Santiago Herrera

Personal information
- Full name: Santiago Herrera Yallonardo
- Date of birth: 27 November 1999 (age 26)
- Place of birth: Barquisimeto, Venezuela
- Height: 5 ft 10 in (1.78 m)
- Position: Forward

Team information
- Current team: Manchego

College career
- Years: Team / Apps / (Gls)
- 2017–2018: UCLA Bruins / 33 / (5)
- 2019–2021: North Carolina Tar Heels / 53 / (12)

Senior career*
- Years: Team / Apps / (Gls)
- 2016–2017: ACD Lara / 12 / (0)
- 2022: Deportivo La Guaira / 26 / (5)
- 2023–2024: Monagas / 16 / (3)
- 2024–: Manchego / 6 / (0)

International career^{‡}
- 2018–2019: Venezuela U20 / 10 / (2)

= Santiago Herrera =

Venezuelan footballer (born 1999)

Santiago Herrera Yallonardo (born 27 November 1999) is a Venezuelan footballer who plays as a forward for Spanish club Manchego.

==Club career==
Prior to joining Monagas, Herrera played the 2022 season with Deportivo La Guaira F.C. Herrera played collegiately in the United States for the North Carolina Tar Heels of the University of North Carolina at Chapel Hill from 2019-2021. He played for the UCLA Bruins for 2017-18.
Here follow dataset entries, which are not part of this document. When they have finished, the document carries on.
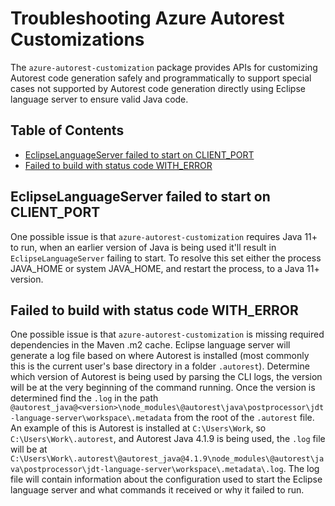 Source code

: # Troubleshooting Azure Autorest Customizations

The `azure-autorest-customization` package provides APIs for customizing Autorest code generation safely and
programmatically to support special cases not supported by Autorest code generation directly using Eclipse language
server to ensure valid Java code.

## Table of Contents

* [EclipseLanguageServer failed to start on CLIENT_PORT](#eclipselanguageserver-failed-to-start-on-client_port)
* [Failed to build with status code WITH_ERROR]()

## EclipseLanguageServer failed to start on CLIENT_PORT

One possible issue is that `azure-autorest-customization` requires Java 11+ to run, when an earlier version of Java is 
being used it'll result in `EclipseLanguageServer` failing to start. To resolve this set either the process JAVA_HOME
or system JAVA_HOME, and restart the process, to a Java 11+ version.

## Failed to build with status code WITH_ERROR

One possible issue is that `azure-autorest-customization` is missing required dependencies in the Maven .m2 cache.
Eclipse language server will generate a log file based on where Autorest is installed (most commonly this is the
current user's base directory in a folder `.autorest`). Determine which version of Autorest is being used by parsing
the CLI logs, the version will be at the very beginning of the command running. Once the version is determined find the
`.log` in the path `@autorest_java@<version>\node_modules\@autorest\java\postprocessor\jdt-language-server\workspace\.metadata`
from the root of the `.autorest` file. An example of this is Autorest is installed at `C:\Users\Work`, so `C:\Users\Work\.autorest`,
and Autorest Java 4.1.9 is being used, the `.log` file will be at
`C:\Users\Work\.autorest\@autorest_java@4.1.9\node_modules\@autorest\java\postprocessor\jdt-language-server\workspace\.metadata\.log`.
The log file will contain information about the configuration used to start the Eclipse language server and what commands
it received or why it failed to run.
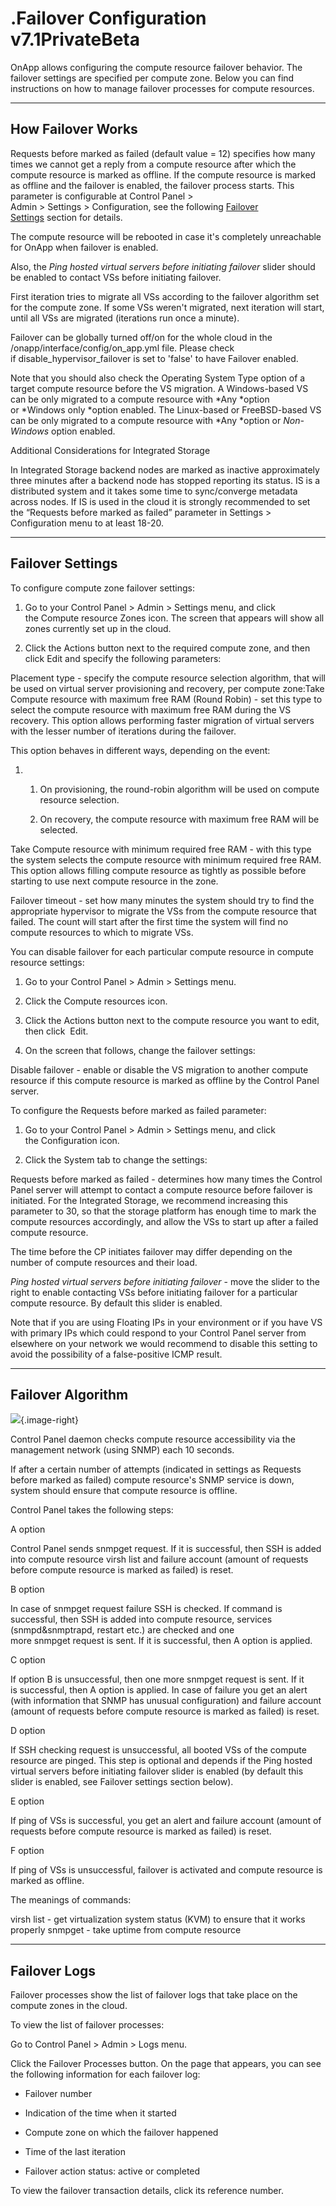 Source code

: # .Failover Configuration v7.1PrivateBeta

OnApp allows configuring the compute resource failover behavior. The failover settings are specified per compute zone. Below you can find instructions on how to manage failover processes for compute resources.

------------------------------------------------------------------------

## How Failover Works

Requests before marked as failed (default value = 12) specifies how many times we cannot get a reply from a compute resource after which the compute resource is marked as offline. If the compute resource is marked as offline and the failover is enabled, the failover process starts. This parameter is configurable at Control Panel &gt; Admin &gt; Settings &gt; Configuration, see the following [Failover Settings](#id-.FailoverConfigurationv7.1PrivateBeta-settings) section for details.

The compute resource will be rebooted in case it's completely unreachable for OnApp when failover is enabled.

Also, the *Ping hosted virtual servers before initiating failover* slider should be enabled to contact VSs before initiating failover.

First iteration tries to migrate all VSs according to the failover algorithm set for the compute zone. If some VSs weren't migrated, next iteration will start, until all VSs are migrated (iterations run once a minute).

Failover can be globally turned off/on for the whole cloud in the /onapp/interface/config/on\_app.yml file. Please check if disable\_hypervisor\_failover is set to 'false' to have Failover enabled.

Note that you should also check the Operating System Type option of a target compute resource before the VS migration. A Windows-based VS can be only migrated to a compute resource with *Any *option or *Windows only *option enabled. The Linux-based or FreeBSD-based VS can be only migrated to a compute resource with *Any *option or *Non-Windows* option enabled.

Additional Considerations for Integrated Storage

In Integrated Storage backend nodes are marked as inactive approximately three minutes after a backend node has stopped reporting its status. IS is a distributed system and it takes some time to sync/converge metadata across nodes. If IS is used in the cloud it is strongly recommended to set the “Requests before marked as failed” parameter in Settings &gt; Configuration menu to at least 18-20.

------------------------------------------------------------------------

## Failover Settings

To configure compute zone failover settings:

1.  Go to your Control Panel &gt; Admin &gt; Settings menu, and click the Compute resource Zones icon.
    The screen that appears will show all zones currently set up in the cloud.

2.  Click the Actions button next to the required compute zone, and then click Edit and specify the following parameters:

Placement type - specify the compute resource selection algorithm, that will be used on virtual server provisioning and recovery, per compute zone:Take Compute resource with maximum free RAM (Round Robin) - set this type to select the compute resource with maximum free RAM during the VS recovery. This option allows performing faster migration of virtual servers with the lesser number of iterations during the failover.

This option behaves in different ways, depending on the event:

1.  1.  On provisioning, the round-robin algorithm will be used on compute resource selection.

    2.  On recovery, the compute resource with maximum free RAM will be selected.

Take Compute resource with minimum required free RAM - with this type the system selects the compute resource with minimum required free RAM. This option allows filling compute resource as tightly as possible before starting to use next compute resource in the zone.

Failover timeout - set how many minutes the system should try to find the appropriate hypervisor to migrate the VSs from the compute resource that failed. The count will start after the first time the system will find no compute resources to which to migrate VSs.

You can disable failover for each particular compute resource in compute resource settings:

1.  Go to your Control Panel &gt; Admin &gt; Settings menu.

2.  Click the Compute resources icon.

3.  Click the Actions button next to the compute resource you want to edit, then click  Edit.

4.  On the screen that follows, change the failover settings:

Disable failover - enable or disable the VS migration to another compute resource if this compute resource is marked as offline by the Control Panel server.

To configure the Requests before marked as failed parameter:

1.  Go to your Control Panel &gt; Admin &gt; Settings menu, and click the Configuration icon.

2.  Click the System tab to change the settings:

Requests before marked as failed - determines how many times the Control Panel server will attempt to contact a compute resource before failover is initiated. For the Integrated Storage, we recommend increasing this parameter to 30, so that the storage platform has enough time to mark the compute resources accordingly, and allow the VSs to start up after a failed compute resource.

The time before the CP initiates failover may differ depending on the number of compute resources and their load.

*Ping hosted virtual servers before initiating failover* - move the slider to the right to enable contacting VSs before initiating failover for a particular compute resource. By default this slider is enabled.

Note that if you are using Floating IPs in your environment or if you have VS with primary IPs which could respond to your Control Panel server from elsewhere on your network we would recommend to disable this setting to avoid the possibility of a false-positive ICMP result.

------------------------------------------------------------------------

## Failover Algorithm

![](https://docs.onapp.com/download/attachments/192906493/failover2.jpeg?version=1&modificationDate=1707294877903&api=v2){.image-right}

Control Panel daemon checks compute resource accessibility via the management network (using SNMP) each 10 seconds.

If after a certain number of attempts (indicated in settings as Requests before marked as failed) compute resource's SNMP service is down, system should ensure that compute resource is offline.

Control Panel takes the following steps:

A option

Control Panel sends snmpget request. If it is successful, then SSH is added into compute resource virsh list and failure account (amount of requests before compute resource is marked as failed) is reset. 

B option

In case of snmpget request failure SSH is checked. If command is successful, then SSH is added into compute resource, services (snmpd&snmptrapd, restart etc.) are checked and one more snmpget request is sent. If it is successful, then A option is applied.

C option

If option B is unsuccessful, then one more snmpget request is sent. If it is successful, then A option is applied. In case of failure you get an alert (with information that SNMP has unusual configuration) and failure account (amount of requests before compute resource is marked as failed) is reset.

D option

If SSH checking request is unsuccessful, all booted VSs of the compute resource are pinged. This step is optional and depends if the Ping hosted virtual servers before initiating failover slider is enabled (by default this slider is enabled, see Failover settings section below).

E option

If ping of VSs is successful, you get an alert and failure account (amount of requests before compute resource is marked as failed) is reset.

F option

If ping of VSs is unsuccessful, failover is activated and compute resource is marked as offline.

The meanings of commands:

virsh list - get virtualization system status (KVM) to ensure that it works properly
snmpget - take uptime from compute resource

------------------------------------------------------------------------

## Failover Logs

Failover processes show the list of failover logs that take place on the compute zones in the cloud.

To view the list of failover processes:

Go to Control Panel &gt; Admin &gt; Logs menu.

Click the Failover Processes button. On the page that appears, you can see the following information for each failover log:

-   Failover number

-   Indication of the time when it started

-   Compute zone on which the failover happened

-   Time of the last iteration

-   Failover action status: active or completed

To view the failover transaction details, click its reference number. 


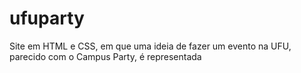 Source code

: # ufuparty
Site em HTML e CSS, em que uma ideia de fazer um evento na UFU, parecido com o Campus Party, é representada
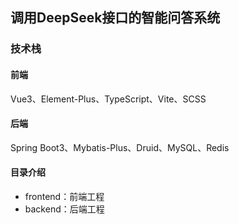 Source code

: ## 调用DeepSeek接口的智能问答系统
### 技术栈
#### 前端
Vue3、Element-Plus、TypeScript、Vite、SCSS
#### 后端
Spring Boot3、Mybatis-Plus、Druid、MySQL、Redis
#### 目录介绍
* frontend：前端工程
* backend：后端工程
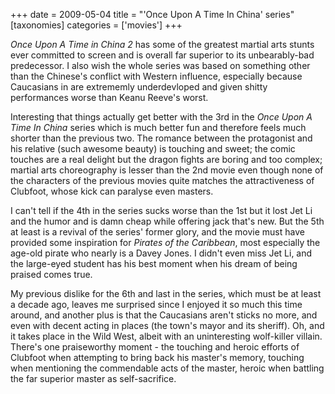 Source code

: +++
date = 2009-05-04
title = "'Once Upon A Time In China' series"
[taxonomies]
categories = ['movies']
+++

*Once Upon A Time in China 2* has some of the greatest martial arts
stunts ever committed to screen and is overall far superior to its
unbearably-bad predecessor. I also wish the whole series was based on
something other than the Chinese's conflict with Western influence,
especially because Caucasians in are extrememly underdevloped and given
shitty performances worse than Keanu Reeve's worst.

Interesting that things actually get better with the 3rd in the *Once
Upon A Time In China* series which is much better fun and therefore
feels much shorter than the previous two. The romance between the
protagonist and his relative (such awesome beauty) is touching and
sweet; the comic touches are a real delight but the dragon fights are
boring and too complex; martial arts choreography is lesser than the 2nd
movie even though none of the characters of the previous movies quite
matches the attractiveness of Clubfoot, whose kick can paralyse even
masters.

I can't tell if the 4th in the series sucks worse than the 1st but it
lost Jet Li and the humor and is damn cheap while offering jack that's
new. But the 5th at least is a revival of the series' former glory, and
the movie must have provided some inspiration for *Pirates of the
Caribbean*, most especially the age-old pirate who nearly is a Davey
Jones. I didn't even miss Jet Li, and the large-eyed student has his
best moment when his dream of being praised comes true.

My previous dislike for the 6th and last in the series, which must be at
least a decade ago, leaves me surprised since I enjoyed it so much this
time around, and another plus is that the Caucasians aren't sticks no
more, and even with decent acting in places (the town's mayor and its
sheriff). Oh, and it takes place in the Wild West, albeit with an
uninteresting wolf-killer villain. There's one praiseworthy moment -
the touching and heroic efforts of Clubfoot when attempting to bring
back his master's memory, touching when mentioning the commendable acts
of the master, heroic when battling the far superior master as
self-sacrifice.
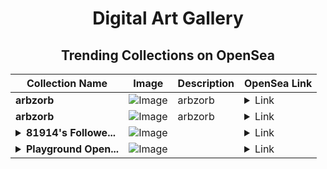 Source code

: <div align="center">

# Digital Art Gallery

## Trending Collections on OpenSea

| Collection Name                       | Image                                                                                     | Description                       | OpenSea Link                                                                                          |
|---------------------------------------|-------------------------------------------------------------------------------------------|-----------------------------------|--------------------------------------------------------------------------------------------------------|
| **arbzorb** | ![Image](https://i.seadn.io/s/raw/files/6ba6e83875afd39513106930c96cd959.png?w=500&auto=format?w=200&auto=format) | arbzorb | <details><summary>Link</summary>[arbzorb](https://opensea.io/collection/arbzorb-20)</details> |
| **arbzorb** | ![Image](https://i.seadn.io/s/raw/files/6ba6e83875afd39513106930c96cd959.png?w=500&auto=format?w=200&auto=format) | arbzorb | <details><summary>Link</summary>[arbzorb](https://opensea.io/collection/arbzorb-19)</details> |
| **<details><summary>81914's Followe...</summary>81914's Follower</details>** | ![Image](https://i.seadn.io/s/raw/files/19f9f090920392cc3650cbdf4361755b.png?w=500&auto=format?w=200&auto=format) |  | <details><summary>Link</summary>[81914's Follower](https://opensea.io/collection/81914-s-follower)</details> |
| **<details><summary>Playground Open...</summary>Playground Open Ticketing Ecosystem Event 10654</details>** | ![Image](https://i.seadn.io/s/raw/files/ad4b567b5e819f5eb9dc8588aeb6896f.png?w=500&auto=format?w=200&auto=format) |  | <details><summary>Link</summary>[Playground Open Ticketing Ecosystem Event 10654](https://opensea.io/collection/playground-open-ticketing-ecosystem-event-10654)</details> |

</div> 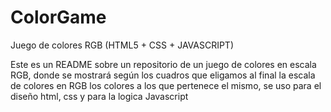 # ColorGame
Juego de colores RGB (HTML5 + CSS + JAVASCRIPT)

Este es un README sobre un repositorio de un juego de colores en escala RGB, donde se mostrará según los cuadros que eligamos al final la escala de colores en RGB 
los colores a los que pertenece el mismo, se uso para el diseño html, css y para la logica Javascript
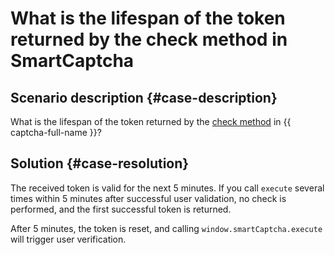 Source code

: # What is the lifespan of the token returned by the check method in SmartCaptcha



## Scenario description {#case-description}

What is the lifespan of the token returned by the [check method](https://captcha-api.yandex.ru/check) in {{ captcha-full-name }}?

## Solution {#case-resolution}

The received token is valid for the next 5 minutes. If you call `execute` several times within 5 minutes after successful user validation, no check is performed, and the first successful token is returned.

After 5 minutes, the token is reset, and calling `window.smartCaptcha.execute` will trigger user verification.
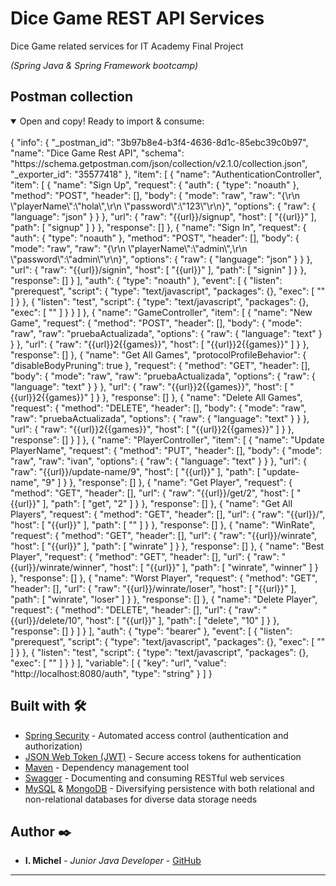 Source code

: # Dice Game REST API Services

Dice Game related services for IT Academy Final Project

_(Spring Java & Spring Framework bootcamp)_

## Postman collection

<details open>
<summary>Open and copy! Ready to import & consume: </summary>
<br>
{
	"info": {
		"_postman_id": "3b97b8e4-b3f4-4636-8d1c-85ebc39c0b97",
		"name": "Dice Game Rest API",
		"schema": "https://schema.getpostman.com/json/collection/v2.1.0/collection.json",
		"_exporter_id": "35577418"
	},
	"item": [
		{
			"name": "AuthenticationController",
			"item": [
				{
					"name": "Sign Up",
					"request": {
						"auth": {
							"type": "noauth"
						},
						"method": "POST",
						"header": [],
						"body": {
							"mode": "raw",
							"raw": "{\r\n    \"playerName\":\"hola\",\r\n    \"password\":\"123\"\r\n}",
							"options": {
								"raw": {
									"language": "json"
								}
							}
						},
						"url": {
							"raw": "{{url}}/signup",
							"host": [
								"{{url}}"
							],
							"path": [
								"signup"
							]
						}
					},
					"response": []
				},
				{
					"name": "Sign In",
					"request": {
						"auth": {
							"type": "noauth"
						},
						"method": "POST",
						"header": [],
						"body": {
							"mode": "raw",
							"raw": "{\r\n    \"playerName\":\"admin\",\r\n    \"password\":\"admin\"\r\n}",
							"options": {
								"raw": {
									"language": "json"
								}
							}
						},
						"url": {
							"raw": "{{url}}/signin",
							"host": [
								"{{url}}"
							],
							"path": [
								"signin"
							]
						}
					},
					"response": []
				}
			],
			"auth": {
				"type": "noauth"
			},
			"event": [
				{
					"listen": "prerequest",
					"script": {
						"type": "text/javascript",
						"packages": {},
						"exec": [
							""
						]
					}
				},
				{
					"listen": "test",
					"script": {
						"type": "text/javascript",
						"packages": {},
						"exec": [
							""
						]
					}
				}
			]
		},
		{
			"name": "GameController",
			"item": [
				{
					"name": "New Game",
					"request": {
						"method": "POST",
						"header": [],
						"body": {
							"mode": "raw",
							"raw": "pruebaActualizada",
							"options": {
								"raw": {
									"language": "text"
								}
							}
						},
						"url": {
							"raw": "{{url}}2{{games}}",
							"host": [
								"{{url}}2{{games}}"
							]
						}
					},
					"response": []
				},
				{
					"name": "Get All Games",
					"protocolProfileBehavior": {
						"disableBodyPruning": true
					},
					"request": {
						"method": "GET",
						"header": [],
						"body": {
							"mode": "raw",
							"raw": "pruebaActualizada",
							"options": {
								"raw": {
									"language": "text"
								}
							}
						},
						"url": {
							"raw": "{{url}}2{{games}}",
							"host": [
								"{{url}}2{{games}}"
							]
						}
					},
					"response": []
				},
				{
					"name": "Delete All Games",
					"request": {
						"method": "DELETE",
						"header": [],
						"body": {
							"mode": "raw",
							"raw": "pruebaActualizada",
							"options": {
								"raw": {
									"language": "text"
								}
							}
						},
						"url": {
							"raw": "{{url}}2{{games}}",
							"host": [
								"{{url}}2{{games}}"
							]
						}
					},
					"response": []
				}
			]
		},
		{
			"name": "PlayerController",
			"item": [
				{
					"name": "Update  PlayerName",
					"request": {
						"method": "PUT",
						"header": [],
						"body": {
							"mode": "raw",
							"raw": "ivan",
							"options": {
								"raw": {
									"language": "text"
								}
							}
						},
						"url": {
							"raw": "{{url}}/update-name/9",
							"host": [
								"{{url}}"
							],
							"path": [
								"update-name",
								"9"
							]
						}
					},
					"response": []
				},
				{
					"name": "Get Player",
					"request": {
						"method": "GET",
						"header": [],
						"url": {
							"raw": "{{url}}/get/2",
							"host": [
								"{{url}}"
							],
							"path": [
								"get",
								"2"
							]
						}
					},
					"response": []
				},
				{
					"name": "Get All Players",
					"request": {
						"method": "GET",
						"header": [],
						"url": {
							"raw": "{{url}}/",
							"host": [
								"{{url}}"
							],
							"path": [
								""
							]
						}
					},
					"response": []
				},
				{
					"name": "WinRate",
					"request": {
						"method": "GET",
						"header": [],
						"url": {
							"raw": "{{url}}/winrate",
							"host": [
								"{{url}}"
							],
							"path": [
								"winrate"
							]
						}
					},
					"response": []
				},
				{
					"name": "Best Player",
					"request": {
						"method": "GET",
						"header": [],
						"url": {
							"raw": "{{url}}/winrate/winner",
							"host": [
								"{{url}}"
							],
							"path": [
								"winrate",
								"winner"
							]
						}
					},
					"response": []
				},
				{
					"name": "Worst Player",
					"request": {
						"method": "GET",
						"header": [],
						"url": {
							"raw": "{{url}}/winrate/loser",
							"host": [
								"{{url}}"
							],
							"path": [
								"winrate",
								"loser"
							]
						}
					},
					"response": []
				},
				{
					"name": "Delete Player",
					"request": {
						"method": "DELETE",
						"header": [],
						"url": {
							"raw": "{{url}}/delete/10",
							"host": [
								"{{url}}"
							],
							"path": [
								"delete",
								"10"
							]
						}
					},
					"response": []
				}
			]
		}
	],
	"auth": {
		"type": "bearer"
	},
	"event": [
		{
			"listen": "prerequest",
			"script": {
				"type": "text/javascript",
				"packages": {},
				"exec": [
					""
				]
			}
		},
		{
			"listen": "test",
			"script": {
				"type": "text/javascript",
				"packages": {},
				"exec": [
					""
				]
			}
		}
	],
	"variable": [
		{
			"key": "url",
			"value": "http://localhost:8080/auth",
			"type": "string"
		}
	]
}
</details>

## Built with 🛠️

* [Spring Security](https://spring.io/projects/spring-security/) - Automated access control (authentication and authorization)
* [JSON Web Token (JWT)](https://jwt.io/) - Secure access tokens for authentication
* [Maven](https://maven.apache.org/) - Dependency management tool
* [Swagger](https://swagger.io/) - Documenting and consuming RESTful web services
* [MySQL](https://www.mysql.com/) & [MongoDB](https://www.mongodb.com/) - Diversifying persistence with both relational and non-relational databases for diverse data storage needs

## Author ✒️

* **I. Michel** - *Junior Java Developer* - [GitHub](https://github.com/I-Michel)

---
Herrera signed with Deportivo La Guaira in February 2022, making his league debut on 24 February 2022. In his first season with the club, Hererra registered five goals in 26 league appearances as Los Naranjas finished the regular season in fifth place in the standings. Herrera appeared in five matches in the Copa Sudamericana tournament, failing to score in 337 minutes of action.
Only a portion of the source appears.